Défendre son ADN de marque media
Pivoter vers la vidéo semble donc être un doux mirage auquel ont cru beaucoup de médias. Mais n’y a-t-il que des perdants dans cette bataille ? Loin de là : les purs players vidéos tirent aujourd’hui leur épingle du jeu. Démarrant à petite échelle, ils constituent progressivement leurs équipes avec des coûts fixes qui n’augmentent ensuite qu’en fonction de la demande et proposent des contenus qualitatifs pour toucher un public cible bien défini. C’est le cas de Brut, cité en début d’article, mais aussi de Konbini, qui ont bien su trouver leurs créneaux. Ce pur player de la vidéo dit « utiliser le levier de la pop-culture, c’est-à-dire traiter des sujets du quotidien pour susciter la discussion », selon les mots d’un de ses responsables.

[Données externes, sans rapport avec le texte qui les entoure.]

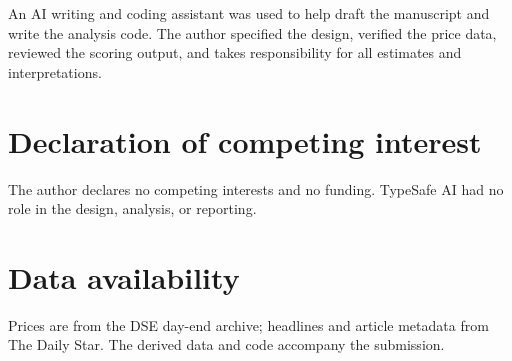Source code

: \documentclass[10pt,twocolumn,a4paper]{article}
\begin{document}
An AI writing and coding assistant was used to help draft the manuscript and write the analysis code.
The author specified the design, verified the price data, reviewed the scoring output, and takes
responsibility for all estimates and interpretations.

\section*{Declaration of competing interest}

The author declares no competing interests and no funding. TypeSafe AI had no role in the design,
analysis, or reporting.

\section*{Data availability}

Prices are from the DSE day-end archive; headlines and article metadata from The Daily Star. The derived
data and code accompany the submission.



\end{document}
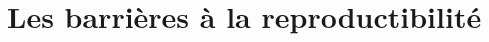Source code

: \documentclass[aspectratio=169,10pt,xcolor=x11names,english,french]{beamer}
\newcommand{\code}[1]{\textcolor{code}{\texttt{#1}}}
\begin{document}
	\section{Les barrières à la reproductibilité}
	
\end{document}
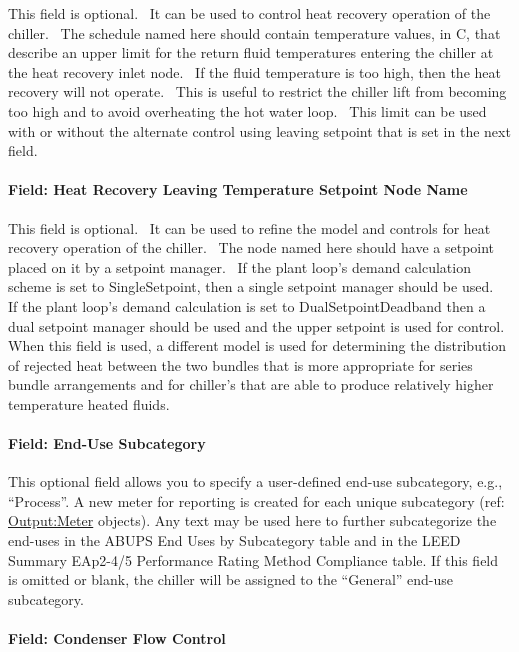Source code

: This field is optional.~ It can be used to control heat recovery operation of the chiller.~ The schedule named here should contain temperature values, in C, that describe an upper limit for the return fluid temperatures entering the chiller at the heat recovery inlet node.~ If the fluid temperature is too high, then the heat recovery will not operate.~ This is useful to restrict the chiller lift from becoming too high and to avoid overheating the hot water loop.~ This limit can be used with or without the alternate control using leaving setpoint that is set in the next field.

\paragraph{Field: Heat Recovery Leaving Temperature Setpoint Node Name}\label{field-heat-recovery-leaving-temperature-setpoint-node-name-2}

This field is optional.~ It can be used to refine the model and controls for heat recovery operation of the chiller.~ The node named here should have a setpoint placed on it by a setpoint manager.~ If the plant loop's demand calculation scheme is set to SingleSetpoint, then a single setpoint manager should be used.~ If the plant loop's demand calculation is set to DualSetpointDeadband then a dual setpoint manager should be used and the upper setpoint is used for control.~ When this field is used, a different model is used for determining the distribution of rejected heat between the two bundles that is more appropriate for series bundle arrangements and for chiller's that are able to produce relatively higher temperature heated fluids.

\paragraph{Field: End-Use Subcategory}\label{end-use-subcategory-12}

This optional field allows you to specify a user-defined end-use subcategory, e.g., ``Process''. A new meter for reporting is created for each unique subcategory (ref: \hyperref[outputmeter-and-outputmetermeterfileonly]{Output:Meter} objects). Any text may be used here to further subcategorize the end-uses in the ABUPS End Uses by Subcategory table and in the LEED Summary EAp2-4/5 Performance Rating Method Compliance table. If this field is omitted or blank, the chiller will be assigned to the ``General'' end-use subcategory.

\paragraph{Field: Condenser Flow Control}\label{field-condenser-flow-control}

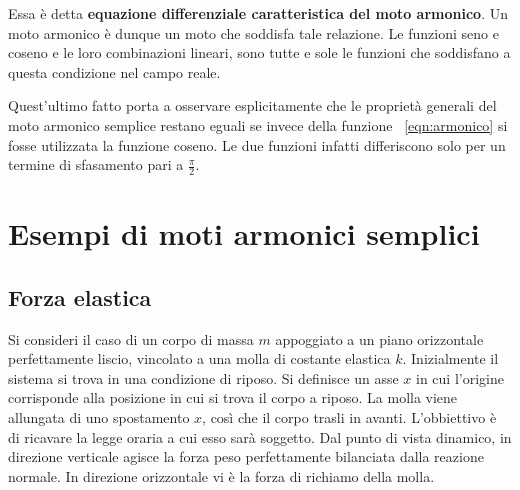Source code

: \documentclass[10pt,a4paper]{book}
\begin{document}
\begin{figure}[ht]
\end{figure}
Essa è detta \textbf{equazione differenziale caratteristica del moto armonico}. Un moto armonico è dunque un moto che soddisfa tale relazione. Le funzioni seno e coseno e le loro combinazioni lineari, sono tutte e sole le funzioni che soddisfano a questa condizione nel campo reale.

Quest'ultimo fatto porta a osservare esplicitamente che le proprietà generali del moto armonico semplice restano eguali se invece della funzione ~\eqref{eqn:armonico} si fosse utilizzata la funzione coseno. Le due funzioni infatti differiscono solo per un termine di sfasamento pari a $\frac{\pi}{2}$.







































\section{Esempi di moti armonici semplici}

\subsection{Forza elastica}

Si consideri il caso di un corpo di massa $m$ appoggiato a un piano orizzontale perfettamente liscio, vincolato a una molla di costante elastica $k$. Inizialmente il sistema si trova in una condizione di riposo. Si definisce un asse $x$ in cui l'origine corrisponde alla posizione in cui si trova il corpo a riposo. La molla viene allungata di uno spostamento $x$, così che il corpo trasli in avanti. L'obbiettivo è di ricavare la legge oraria a cui esso sarà soggetto. Dal punto di vista dinamico, in direzione verticale agisce la forza peso perfettamente bilanciata dalla reazione normale. In direzione orizzontale vi è la forza di richiamo della molla.
\end{document}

En publiant deux à trois vidéos par jour, Konbini s’est forgé une connaissance approfondie des 18-34 ans et de leurs attentes en termes d’information. Le groupe ne cherche pas la quantité de vues mais un réel engagement chez ses lecteurs.
Dans ce cadre, ces nouveaux médias s’appuient en général sur un business model simple : ils vendent du brand content sous forme de films aux marques et aux agences de communication pour financer, en parallèle, les vidéos plus « sérieuses » et indépendantes. Comme on le sait, avec Tasty, Buzzfeed a ouvert la voie à un nouveau type de médias qui créé lui-même son pôle publicitaire pour contourner la fuite des revenus publicitaires sur les réseaux sociaux. Aux confins de l’info et du loisir, l’infotainment a donc des ailes qui poussent…. ce qui peut, évidemment, susciter la critique : « Buzzfeed et Vice ont fait du mal à la profession de journaliste en faisant planer le doute sur l’impartialité de l’info et des messages véhiculés dans les vidéos. Il est pourtant aisé d’afficher clairement si le film est sponsorisé ou non. C’est notre choix depuis nos débuts et c’est ce qui fait aussi notre notoriété », explique un professionnel des medias.
« Il est aujourd’hui impossible de créer une boîte de médias qui se passerait des réseaux sociaux car toutes les audiences y sont présentes. Néanmoins, il ne faut pas oublier que ces plateformes ont besoin des éditeurs car elles vivent en partie de nos contenus », explique Michael Philippe. C’est bien sur ce constat que doivent s’appuyer les médias sans pour autant renier leur ADN au risque de s’effondrer. La vidéo peut sauver une partie des médias, ceux qui sont jeunes, agiles et dont le business model reste flexible. Pour les autres, le « pivot to video » n’est pas la meilleure idée qui soit.